• _EXERCISE DATA_:
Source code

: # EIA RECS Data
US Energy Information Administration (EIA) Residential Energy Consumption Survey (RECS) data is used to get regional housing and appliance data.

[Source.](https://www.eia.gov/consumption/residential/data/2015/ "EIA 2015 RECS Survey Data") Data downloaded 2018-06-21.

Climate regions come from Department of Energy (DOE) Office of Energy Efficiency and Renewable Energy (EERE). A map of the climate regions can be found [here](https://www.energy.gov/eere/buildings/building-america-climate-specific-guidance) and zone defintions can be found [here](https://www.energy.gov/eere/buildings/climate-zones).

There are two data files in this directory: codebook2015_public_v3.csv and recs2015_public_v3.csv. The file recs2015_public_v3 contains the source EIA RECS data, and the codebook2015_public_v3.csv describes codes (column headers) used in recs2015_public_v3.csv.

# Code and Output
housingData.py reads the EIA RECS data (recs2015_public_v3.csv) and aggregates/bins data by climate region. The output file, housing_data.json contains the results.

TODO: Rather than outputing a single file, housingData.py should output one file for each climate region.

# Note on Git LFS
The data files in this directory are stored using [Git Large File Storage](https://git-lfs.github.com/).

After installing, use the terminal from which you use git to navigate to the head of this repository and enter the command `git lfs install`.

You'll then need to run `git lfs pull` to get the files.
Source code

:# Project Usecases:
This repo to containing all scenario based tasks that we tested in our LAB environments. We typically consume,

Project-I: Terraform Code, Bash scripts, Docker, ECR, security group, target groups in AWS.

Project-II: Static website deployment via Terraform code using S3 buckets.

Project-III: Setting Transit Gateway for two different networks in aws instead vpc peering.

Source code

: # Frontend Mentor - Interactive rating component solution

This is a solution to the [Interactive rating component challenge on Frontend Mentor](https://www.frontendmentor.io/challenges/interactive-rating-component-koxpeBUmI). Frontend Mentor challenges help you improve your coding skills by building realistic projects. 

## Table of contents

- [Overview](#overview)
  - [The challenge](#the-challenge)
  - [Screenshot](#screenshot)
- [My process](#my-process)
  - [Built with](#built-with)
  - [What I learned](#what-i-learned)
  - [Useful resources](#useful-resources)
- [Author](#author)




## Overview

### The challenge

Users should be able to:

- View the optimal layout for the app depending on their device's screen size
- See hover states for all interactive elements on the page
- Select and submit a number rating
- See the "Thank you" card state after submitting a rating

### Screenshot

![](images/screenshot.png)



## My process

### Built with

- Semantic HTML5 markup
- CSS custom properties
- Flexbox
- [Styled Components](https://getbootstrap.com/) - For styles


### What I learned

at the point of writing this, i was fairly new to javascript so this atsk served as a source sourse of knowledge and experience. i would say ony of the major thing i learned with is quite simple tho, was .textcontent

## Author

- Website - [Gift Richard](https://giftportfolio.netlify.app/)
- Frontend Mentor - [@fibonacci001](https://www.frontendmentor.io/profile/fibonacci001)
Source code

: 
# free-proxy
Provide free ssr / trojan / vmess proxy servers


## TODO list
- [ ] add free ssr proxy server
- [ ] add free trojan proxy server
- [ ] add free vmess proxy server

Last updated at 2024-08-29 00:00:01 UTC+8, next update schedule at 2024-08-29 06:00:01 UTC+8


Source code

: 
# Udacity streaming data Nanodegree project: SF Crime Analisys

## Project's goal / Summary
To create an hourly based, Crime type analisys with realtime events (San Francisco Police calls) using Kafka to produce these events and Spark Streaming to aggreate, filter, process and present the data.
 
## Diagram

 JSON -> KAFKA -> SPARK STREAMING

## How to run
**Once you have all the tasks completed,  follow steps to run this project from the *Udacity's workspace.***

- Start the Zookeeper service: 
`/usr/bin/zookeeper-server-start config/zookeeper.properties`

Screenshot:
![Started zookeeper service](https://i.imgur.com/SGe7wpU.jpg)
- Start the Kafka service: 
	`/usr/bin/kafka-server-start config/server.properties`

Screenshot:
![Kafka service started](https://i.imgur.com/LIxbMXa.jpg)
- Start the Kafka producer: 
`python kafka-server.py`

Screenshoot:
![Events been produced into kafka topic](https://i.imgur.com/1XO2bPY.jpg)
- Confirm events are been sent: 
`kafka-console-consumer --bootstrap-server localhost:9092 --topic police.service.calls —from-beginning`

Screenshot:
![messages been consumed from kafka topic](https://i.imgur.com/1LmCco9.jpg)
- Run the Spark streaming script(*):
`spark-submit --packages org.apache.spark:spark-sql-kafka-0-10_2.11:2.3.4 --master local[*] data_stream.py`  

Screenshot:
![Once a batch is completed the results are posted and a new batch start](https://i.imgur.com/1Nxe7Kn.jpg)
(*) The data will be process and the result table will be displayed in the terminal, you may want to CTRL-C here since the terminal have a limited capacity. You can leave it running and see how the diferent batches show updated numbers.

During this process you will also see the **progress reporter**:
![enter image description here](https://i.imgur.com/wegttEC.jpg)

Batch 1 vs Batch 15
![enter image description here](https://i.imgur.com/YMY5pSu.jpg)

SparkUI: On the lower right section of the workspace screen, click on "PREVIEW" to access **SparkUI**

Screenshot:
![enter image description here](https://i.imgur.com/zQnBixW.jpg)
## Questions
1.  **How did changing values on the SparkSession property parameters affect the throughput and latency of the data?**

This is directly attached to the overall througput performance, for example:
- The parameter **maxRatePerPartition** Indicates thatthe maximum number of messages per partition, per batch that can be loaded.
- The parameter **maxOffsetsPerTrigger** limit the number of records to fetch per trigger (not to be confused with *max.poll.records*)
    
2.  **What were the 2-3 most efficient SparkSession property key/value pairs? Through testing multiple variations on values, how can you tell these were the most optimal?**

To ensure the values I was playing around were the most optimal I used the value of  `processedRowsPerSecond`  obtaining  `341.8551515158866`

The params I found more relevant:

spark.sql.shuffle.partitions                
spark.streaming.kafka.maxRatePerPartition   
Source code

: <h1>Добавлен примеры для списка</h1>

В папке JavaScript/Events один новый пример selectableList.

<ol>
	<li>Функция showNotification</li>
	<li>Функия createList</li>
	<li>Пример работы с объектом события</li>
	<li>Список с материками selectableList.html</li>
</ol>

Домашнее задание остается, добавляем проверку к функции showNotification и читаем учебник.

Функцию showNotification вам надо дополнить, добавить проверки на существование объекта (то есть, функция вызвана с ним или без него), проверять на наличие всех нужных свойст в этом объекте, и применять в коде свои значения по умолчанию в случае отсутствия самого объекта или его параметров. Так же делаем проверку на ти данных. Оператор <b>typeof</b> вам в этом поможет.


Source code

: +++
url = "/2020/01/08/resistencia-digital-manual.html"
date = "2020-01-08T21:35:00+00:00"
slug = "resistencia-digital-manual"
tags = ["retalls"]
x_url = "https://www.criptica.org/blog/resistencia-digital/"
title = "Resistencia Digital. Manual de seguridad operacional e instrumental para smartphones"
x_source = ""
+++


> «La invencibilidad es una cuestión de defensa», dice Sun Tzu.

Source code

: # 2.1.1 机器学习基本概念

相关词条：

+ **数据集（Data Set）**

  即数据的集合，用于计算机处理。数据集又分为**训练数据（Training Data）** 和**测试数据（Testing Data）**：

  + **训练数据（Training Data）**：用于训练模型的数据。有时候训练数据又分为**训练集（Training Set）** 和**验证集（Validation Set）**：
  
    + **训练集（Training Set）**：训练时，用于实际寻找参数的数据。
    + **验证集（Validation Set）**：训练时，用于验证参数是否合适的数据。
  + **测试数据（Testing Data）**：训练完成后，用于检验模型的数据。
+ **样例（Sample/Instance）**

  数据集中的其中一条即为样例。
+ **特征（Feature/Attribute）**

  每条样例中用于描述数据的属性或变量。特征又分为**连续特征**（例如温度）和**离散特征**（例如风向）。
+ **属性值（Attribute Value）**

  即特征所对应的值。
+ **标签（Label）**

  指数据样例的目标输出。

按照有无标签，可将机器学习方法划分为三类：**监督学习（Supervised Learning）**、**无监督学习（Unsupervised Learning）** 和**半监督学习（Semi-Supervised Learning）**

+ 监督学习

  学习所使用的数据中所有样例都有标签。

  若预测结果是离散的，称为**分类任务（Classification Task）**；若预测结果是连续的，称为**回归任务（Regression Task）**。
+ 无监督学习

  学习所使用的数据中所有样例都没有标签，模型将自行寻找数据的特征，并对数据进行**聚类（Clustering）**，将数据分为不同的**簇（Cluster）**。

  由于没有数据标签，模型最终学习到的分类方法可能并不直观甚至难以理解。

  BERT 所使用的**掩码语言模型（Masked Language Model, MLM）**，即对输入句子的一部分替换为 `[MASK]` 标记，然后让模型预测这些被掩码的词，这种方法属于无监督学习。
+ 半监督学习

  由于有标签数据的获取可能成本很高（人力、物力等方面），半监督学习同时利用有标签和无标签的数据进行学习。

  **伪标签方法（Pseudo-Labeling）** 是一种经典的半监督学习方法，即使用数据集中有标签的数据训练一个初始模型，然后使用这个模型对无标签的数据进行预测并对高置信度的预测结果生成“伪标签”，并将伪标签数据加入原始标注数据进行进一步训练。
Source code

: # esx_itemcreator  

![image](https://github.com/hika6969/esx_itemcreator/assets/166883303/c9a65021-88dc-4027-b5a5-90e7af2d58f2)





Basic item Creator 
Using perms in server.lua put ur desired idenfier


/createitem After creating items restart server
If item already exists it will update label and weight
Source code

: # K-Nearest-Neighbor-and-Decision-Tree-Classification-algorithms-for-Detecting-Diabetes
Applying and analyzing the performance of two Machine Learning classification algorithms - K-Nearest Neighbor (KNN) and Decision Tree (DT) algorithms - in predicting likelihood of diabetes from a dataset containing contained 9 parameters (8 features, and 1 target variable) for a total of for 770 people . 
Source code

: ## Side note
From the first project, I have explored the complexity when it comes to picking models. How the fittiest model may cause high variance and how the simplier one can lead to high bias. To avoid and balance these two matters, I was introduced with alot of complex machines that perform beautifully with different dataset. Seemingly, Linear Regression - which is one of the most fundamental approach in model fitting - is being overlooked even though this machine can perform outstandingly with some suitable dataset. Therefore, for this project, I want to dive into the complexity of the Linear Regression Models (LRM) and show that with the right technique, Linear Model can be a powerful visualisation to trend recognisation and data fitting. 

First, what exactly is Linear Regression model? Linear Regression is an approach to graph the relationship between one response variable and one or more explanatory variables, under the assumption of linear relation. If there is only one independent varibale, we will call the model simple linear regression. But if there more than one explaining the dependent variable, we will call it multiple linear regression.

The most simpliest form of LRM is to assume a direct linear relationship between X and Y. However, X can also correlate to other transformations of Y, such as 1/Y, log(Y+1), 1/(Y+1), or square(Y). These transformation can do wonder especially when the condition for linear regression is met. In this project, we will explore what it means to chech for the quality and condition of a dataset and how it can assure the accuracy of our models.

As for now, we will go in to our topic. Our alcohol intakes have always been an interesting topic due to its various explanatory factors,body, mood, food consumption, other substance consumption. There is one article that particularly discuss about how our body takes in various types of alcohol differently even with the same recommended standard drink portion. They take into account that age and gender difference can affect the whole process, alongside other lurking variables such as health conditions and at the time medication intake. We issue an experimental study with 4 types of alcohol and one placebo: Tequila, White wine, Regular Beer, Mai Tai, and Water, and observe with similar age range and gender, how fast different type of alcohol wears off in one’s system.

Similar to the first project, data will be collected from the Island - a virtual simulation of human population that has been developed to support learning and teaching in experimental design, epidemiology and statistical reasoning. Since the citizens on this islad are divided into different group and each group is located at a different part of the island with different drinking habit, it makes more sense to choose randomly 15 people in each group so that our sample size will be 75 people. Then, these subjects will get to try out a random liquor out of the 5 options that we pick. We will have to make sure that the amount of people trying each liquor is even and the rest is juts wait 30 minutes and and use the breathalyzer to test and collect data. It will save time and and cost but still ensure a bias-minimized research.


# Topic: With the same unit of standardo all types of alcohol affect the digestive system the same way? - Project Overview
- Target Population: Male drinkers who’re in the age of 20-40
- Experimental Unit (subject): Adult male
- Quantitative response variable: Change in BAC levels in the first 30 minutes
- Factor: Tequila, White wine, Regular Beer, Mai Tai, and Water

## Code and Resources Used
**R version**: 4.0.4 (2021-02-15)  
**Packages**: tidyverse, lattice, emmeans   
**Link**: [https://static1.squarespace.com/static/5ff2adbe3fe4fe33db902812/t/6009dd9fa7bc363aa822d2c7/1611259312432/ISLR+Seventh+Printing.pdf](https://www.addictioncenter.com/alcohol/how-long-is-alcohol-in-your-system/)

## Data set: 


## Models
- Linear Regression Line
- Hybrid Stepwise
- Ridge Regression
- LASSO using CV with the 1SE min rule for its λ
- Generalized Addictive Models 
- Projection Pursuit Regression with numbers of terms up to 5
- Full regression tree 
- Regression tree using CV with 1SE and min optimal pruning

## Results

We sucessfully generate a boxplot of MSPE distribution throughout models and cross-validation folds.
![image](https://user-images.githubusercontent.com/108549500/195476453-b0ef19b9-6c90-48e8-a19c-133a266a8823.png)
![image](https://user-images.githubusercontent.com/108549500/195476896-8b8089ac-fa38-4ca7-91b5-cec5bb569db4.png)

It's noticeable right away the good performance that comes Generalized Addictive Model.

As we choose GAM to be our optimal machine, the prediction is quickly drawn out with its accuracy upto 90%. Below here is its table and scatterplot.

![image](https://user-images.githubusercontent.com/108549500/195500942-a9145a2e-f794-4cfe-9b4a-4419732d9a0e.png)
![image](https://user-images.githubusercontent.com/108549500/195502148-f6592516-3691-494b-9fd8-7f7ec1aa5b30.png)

• _YOUR GOAL_: When you reach the line holding "- [ ] add free vmess proxy server" in the records above, begin reproducing exactly, stop after the line holding "from kafka topic](https://i.imgur.com/1LmCco9.jpg)", and output nothing else.

• _EXPECTED ANSWER_:
- [ ] add free vmess proxy server

Last updated at 2024-08-29 00:00:01 UTC+8, next update schedule at 2024-08-29 06:00:01 UTC+8


Source code

: 
# Udacity streaming data Nanodegree project: SF Crime Analisys

## Project's goal / Summary
To create an hourly based, Crime type analisys with realtime events (San Francisco Police calls) using Kafka to produce these events and Spark Streaming to aggreate, filter, process and present the data.
 
## Diagram

 JSON -> KAFKA -> SPARK STREAMING

## How to run
**Once you have all the tasks completed,  follow steps to run this project from the *Udacity's workspace.***

- Start the Zookeeper service: 
`/usr/bin/zookeeper-server-start config/zookeeper.properties`

Screenshot:
![Started zookeeper service](https://i.imgur.com/SGe7wpU.jpg)
- Start the Kafka service: 
	`/usr/bin/kafka-server-start config/server.properties`

Screenshot:
![Kafka service started](https://i.imgur.com/LIxbMXa.jpg)
- Start the Kafka producer: 
`python kafka-server.py`

Screenshoot:
![Events been produced into kafka topic](https://i.imgur.com/1XO2bPY.jpg)
- Confirm events are been sent: 
`kafka-console-consumer --bootstrap-server localhost:9092 --topic police.service.calls —from-beginning`

Screenshot:
![messages been consumed from kafka topic](https://i.imgur.com/1LmCco9.jpg)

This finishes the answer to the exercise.